Please return, exactly and only, the lines beginning at the top of the entries below and ending with the line containing "去年9月，河北唐山迁西县的铁"; keep out the pictures.

INPUT FOR THIS TASK
=== Section Start ===

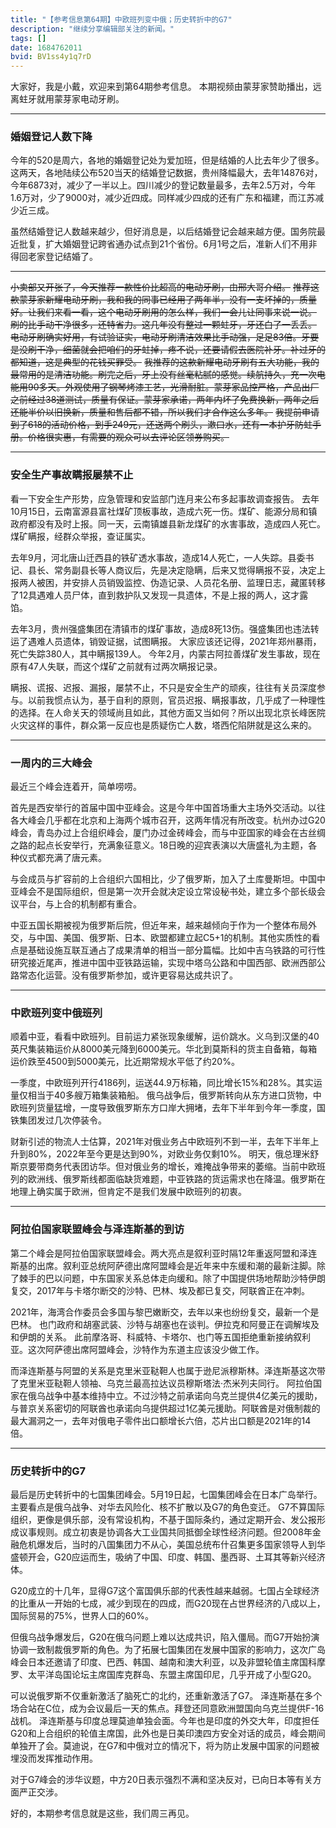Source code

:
 ```yaml
---
title: "【参考信息第64期】中欧班列变中俄；历史转折中的G7"
description: "继续分享编辑部关注的新闻。"
tags: []
date: 1684762011
bvid: BV1ss4y1q7rD
---
```

大家好，我是小戴，欢迎来到第64期参考信息。
本期视频由蒙芽家赞助播出，远离蛀牙就用蒙芽家电动牙刷。

---

### 婚姻登记人数下降

今年的520是周六，各地的婚姻登记处为爱加班，但是结婚的人比去年少了很多。
这两天，各地陆续公布520当天的结婚登记数据，贵州降幅最大，去年14876对，今年6873对，减少了一半以上。四川减少的登记数量最多，去年2.5万对，今年1.6万对，少了9000对，减少近四成。同样减少四成的还有广东和福建，而江苏减少近三成。

虽然结婚登记人数越来越少，但好消息是，以后结婚登记会越来越方便。国务院最近批复，扩大婚姻登记跨省通办试点到21个省份。6月1号之后，准新人们不用非得回老家登记结婚了。

---

~~小卖部又开张了，今天推荐一款性价比超高的电动牙刷，由邢大哥介绍。~~
~~推荐这款蒙芽家新耀电动牙刷，我和我的同事已经用了两年半，没有一支坏掉的，质量好。让我们来看一看，这个电动牙刷用的怎么样，我们一会儿让同事来说一说。~~
~~刷的比手动干净很多，还特省力。这几年没有整过一颗蛀牙，牙还白了一丢丢。~~
~~电动牙刷确实好用，有试验证实，电动牙刷清洁效果比手动强，足足83倍。牙要是没刷干净，细菌就会把咱们的牙蛀掉，疼不说，还要请假去医院补牙。补过牙的都知道，这是典型的花钱买罪受。~~
~~我推荐的这款新耀电动牙刷有五大功能，我的最常用的是清洁功能。刷完之后，牙上没有丝毫粘腻的感觉。续航持久，充一次电能用90多天。外观使用了钢琴烤漆工艺，光滑耐脏。蒙芽家品控严格，产品出厂之前经过38道测试，质量有保证。蒙芽家承诺，两年内坏了免费换新，两年之后还能半价以旧换新，质量和售后都不错，所以我们才合作这么多年。~~
~~我提前申请到了618的活动价格，到手249元，还送两个刷头，漱口水，还有一本护牙防蛀手册。价格很实惠，有需要的观众可以去评论区领券购买。~~

---

### 安全生产事故瞒报屡禁不止

看一下安全生产形势，应急管理和安监部门连月来公布多起事故调查报告。
去年10月15日，云南富源县富社煤矿顶板事故，造成六死一伤。煤矿、能源分局和镇政府都没有及时上报。同一天，云南镇雄县新龙煤矿的水害事故，造成四人死亡。煤矿瞒报，经群众举报，查证属实。

去年9月，河北唐山迁西县的铁矿透水事故，造成14人死亡，一人失踪。县委书记、县长、常务副县长等人商议后，先是决定隐瞒，后来又觉得瞒报不妥，决定上报两人被困，并安排人员销毁监控、伪造记录、人员花名册、监理日志，藏匿转移了12具遇难人员尸体，直到救护队又发现一具遗体，不是上报的两人，这才露馅。

去年3月，贵州强盛集团在清镇市的煤矿事故，造成8死13伤。强盛集团也违法转运了遇难人员遗体，销毁证据，试图瞒报。
大家应该还记得，2021年郑州暴雨，死亡失踪380人，其中瞒报139人。
今年2月，内蒙古阿拉善煤矿发生事故，现在原有47人失联，而这个煤矿之前就有过两次瞒报记录。

瞒报、谎报、迟报、漏报，屡禁不止，不只是安全生产的顽疾，往往有关员深度参与。以前我惯点认为，基于自利的原则，官员迟报、瞒报事故，几乎成了一种理性的选择。在人命关天的领域尚且如此，其他方面又当如何？所以出现北京长峰医院火灾这样的事件，群众第一反应也是质疑伤亡人数，塔西佗陷阱就是这么来的。

---

### 一周内的三大峰会

最近三个峰会连着开，简单唠唠。

首先是西安举行的首届中国中亚峰会。这是今年中国首场重大主场外交活动。以往各大峰会几乎都在北京和上海两个城市召开，这两年情况有所改变。杭州办过G20峰会，青岛办过上合组织峰会，厦门办过金砖峰会，而与中亚国家的峰会在古丝绸之路的起点长安举行，充满象征意义。18日晚的迎宾表演以大唐盛礼为主题，各种仪式都充满了唐元素。

与会成员与扩容前的上合组织六国相比，少了俄罗斯，加入了土库曼斯坦。中国中亚峰会不是国际组织，但是第一次开会就决定设立常设秘书处，建立多个部长级会议平台，与上合的机制都有重合。

中亚五国长期被视为俄罗斯后院，但近年来，越来越倾向于作为一个整体布局外交，与中国、美国、俄罗斯、日本、欧盟都建立起C5+1的机制。其他实质性的看点是基础设施互联互通占了成果清单的相当一部分篇幅。比如中吉乌铁路的可行性研究接近尾声，推进中国中亚铁路运输，实现中塔乌公路和中国西部、欧洲西部公路常态化运营。没有俄罗斯参加，或许更容易达成共识了。

---

### 中欧班列变中俄班列

顺着中亚，看看中欧班列。目前运力紧张现象缓解，运价跳水。义乌到汉堡的40英尺集装箱运价从8000美元降到6000美元。华北到莫斯科的货主自备箱，每箱运价跌至4500到5000美元，比近期常规水平低了约20%。

一季度，中欧班列开行4186列，运送44.9万标箱，同比增长15%和28%。其实运量仅相当于40多艘万箱集装箱船。
俄乌战争后，俄罗斯转向从东方进口货物，中欧班列货量猛增，一度导致俄罗斯东方口岸大拥堵，去年下半年到今年一季度，国铁集团发过几次停装令。

财新引述的物流人士估算，2021年对俄业务占中欧班列不到一半，去年下半年上升到80%，2022年至今更是达到90%，对欧业务仅剩10%。
明天，俄总理米舒斯京要带商务代表团访华。但对俄业务的增长，难掩战争带来的萎缩。当前中欧班列的欧洲线、俄罗斯线都面临缺货难题，中亚铁路的货运需求也在降温。俄罗斯在地理上确实属于欧洲，但肯定不是我们发展中欧班列的初衷。

---

### 阿拉伯国家联盟峰会与泽连斯基的到访

第二个峰会是阿拉伯国家联盟峰会。两大亮点是叙利亚时隔12年重返阿盟和泽连斯基的出席。叙利亚总统阿萨德出席阿盟峰会是近年来中东缓和潮的最新注脚。除了棘手的巴以问题，中东国家关系总体走向缓和。除了中国提供场地帮助沙特伊朗复交，2017年与卡塔尔断交的沙特、巴林、埃及都已复交，阿联酋正在冲刺。

2021年，海湾合作委员会多国与黎巴嫩断交，去年以来也纷纷复交，最新一个是巴林。
也门政府和胡塞武装、沙特与胡塞也在谈判。伊拉克和阿曼正在调解埃及和伊朗的关系。
此前摩洛哥、科威特、卡塔尔、也门等五国拒绝重新接纳叙利亚。这次阿萨德出席阿盟峰会，沙特作为东道主应该没少做工作。

而泽连斯基与阿盟的关系是克里米亚鞑靼人也属于逊尼派穆斯林。泽连斯基这次带了克里米亚鞑靼人领袖、乌克兰最高拉达议员穆斯塔法·杰米列夫同行。
阿拉伯国家在俄乌战争中基本维持中立。不过沙特之前承诺向乌克兰提供4亿美元的援助，与普京关系密切的阿联酋也承诺向乌提供超过1亿美元援助。阿联酋是对俄制裁的最大漏洞之一，去年对俄电子零件出口额增长六倍，芯片出口额是2021年的14倍。

---

### 历史转折中的G7

最后是历史转折中的七国集团峰会。5月19日起，七国集团峰会在日本广岛举行。主要看点是俄乌战争、对华去风险化、核不扩散以及G7的角色变迁。
G7不算国际组织，更像是俱乐部，没有常设机构，不基于国际条约，通过定期开会、发公报形成议事规则。成立初衷是协调各大工业国共同抵御全球性经济问题。但2008年金融危机爆发后，当时的八国集团力不从心，美国总统布什召集更多国家领导人到华盛顿开会，G20应运而生，吸纳了中国、印度、韩国、墨西哥、土耳其等新兴经济体。

G20成立的十几年，显得G7这个富国俱乐部的代表性越来越弱。七国占全球经济的比重从一开始的七成，减少到现在的四成，而G20现在占世界经济的八成以上，国际贸易的75%，世界人口的60%。

但俄乌战争爆发后，G20在俄乌问题上难以达成共识，陷入僵局。而G7开始扮演协调一致制裁俄罗斯的角色。为了拓展七国集团在发展中国家的影响力，这次广岛峰会日本还邀请了印度、巴西、韩国、越南和澳大利亚，以及非盟轮值主席国科摩罗、太平洋岛国论坛主席国库克群岛、东盟主席国印尼，几乎开成了小型G20。

可以说俄罗斯不仅重新激活了脑死亡的北约，还重新激活了G7。
泽连斯基在多个场合站在C位，成为会议最后一天的焦点。拜登还同意欧洲盟国向乌克兰提供F-16战机。
泽连斯基与印度总理莫迪单独会面。今年也是印度的外交大年，印度担任G20和上合组织的轮值主席国，此外也是日美印澳四方安全对话的成员，峰会期间单独开了会。莫迪说，在G7和中俄对立的情况下，将为防止发展中国家的问题被埋没而发挥推动作用。

对于G7峰会的涉华议题，中方20日表示强烈不满和坚决反对，已向日本等有关方面严正交涉。

好的，本期参考信息就是这些，我们周三再见。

=== Section End ===

REPLY TO THE TASK
Source code

:
 ```yaml
---
title: "【参考信息第64期】中欧班列变中俄；历史转折中的G7"
description: "继续分享编辑部关注的新闻。"
tags: []
date: 1684762011
bvid: BV1ss4y1q7rD
---
```

大家好，我是小戴，欢迎来到第64期参考信息。
本期视频由蒙芽家赞助播出，远离蛀牙就用蒙芽家电动牙刷。

---

### 婚姻登记人数下降

今年的520是周六，各地的婚姻登记处为爱加班，但是结婚的人比去年少了很多。
这两天，各地陆续公布520当天的结婚登记数据，贵州降幅最大，去年14876对，今年6873对，减少了一半以上。四川减少的登记数量最多，去年2.5万对，今年1.6万对，少了9000对，减少近四成。同样减少四成的还有广东和福建，而江苏减少近三成。

虽然结婚登记人数越来越少，但好消息是，以后结婚登记会越来越方便。国务院最近批复，扩大婚姻登记跨省通办试点到21个省份。6月1号之后，准新人们不用非得回老家登记结婚了。

---

~~小卖部又开张了，今天推荐一款性价比超高的电动牙刷，由邢大哥介绍。~~
~~推荐这款蒙芽家新耀电动牙刷，我和我的同事已经用了两年半，没有一支坏掉的，质量好。让我们来看一看，这个电动牙刷用的怎么样，我们一会儿让同事来说一说。~~
~~刷的比手动干净很多，还特省力。这几年没有整过一颗蛀牙，牙还白了一丢丢。~~
~~电动牙刷确实好用，有试验证实，电动牙刷清洁效果比手动强，足足83倍。牙要是没刷干净，细菌就会把咱们的牙蛀掉，疼不说，还要请假去医院补牙。补过牙的都知道，这是典型的花钱买罪受。~~
~~我推荐的这款新耀电动牙刷有五大功能，我的最常用的是清洁功能。刷完之后，牙上没有丝毫粘腻的感觉。续航持久，充一次电能用90多天。外观使用了钢琴烤漆工艺，光滑耐脏。蒙芽家品控严格，产品出厂之前经过38道测试，质量有保证。蒙芽家承诺，两年内坏了免费换新，两年之后还能半价以旧换新，质量和售后都不错，所以我们才合作这么多年。~~
~~我提前申请到了618的活动价格，到手249元，还送两个刷头，漱口水，还有一本护牙防蛀手册。价格很实惠，有需要的观众可以去评论区领券购买。~~

---

### 安全生产事故瞒报屡禁不止

看一下安全生产形势，应急管理和安监部门连月来公布多起事故调查报告。
去年10月15日，云南富源县富社煤矿顶板事故，造成六死一伤。煤矿、能源分局和镇政府都没有及时上报。同一天，云南镇雄县新龙煤矿的水害事故，造成四人死亡。煤矿瞒报，经群众举报，查证属实。

去年9月，河北唐山迁西县的铁矿透水事故，造成14人死亡，一人失踪。县委书记、县长、常务副县长等人商议后，先是决定隐瞒，后来又觉得瞒报不妥，决定上报两人被困，并安排人员销毁监控、伪造记录、人员花名册、监理日志，藏匿转移了12具遇难人员尸体，直到救护队又发现一具遗体，不是上报的两人，这才露馅。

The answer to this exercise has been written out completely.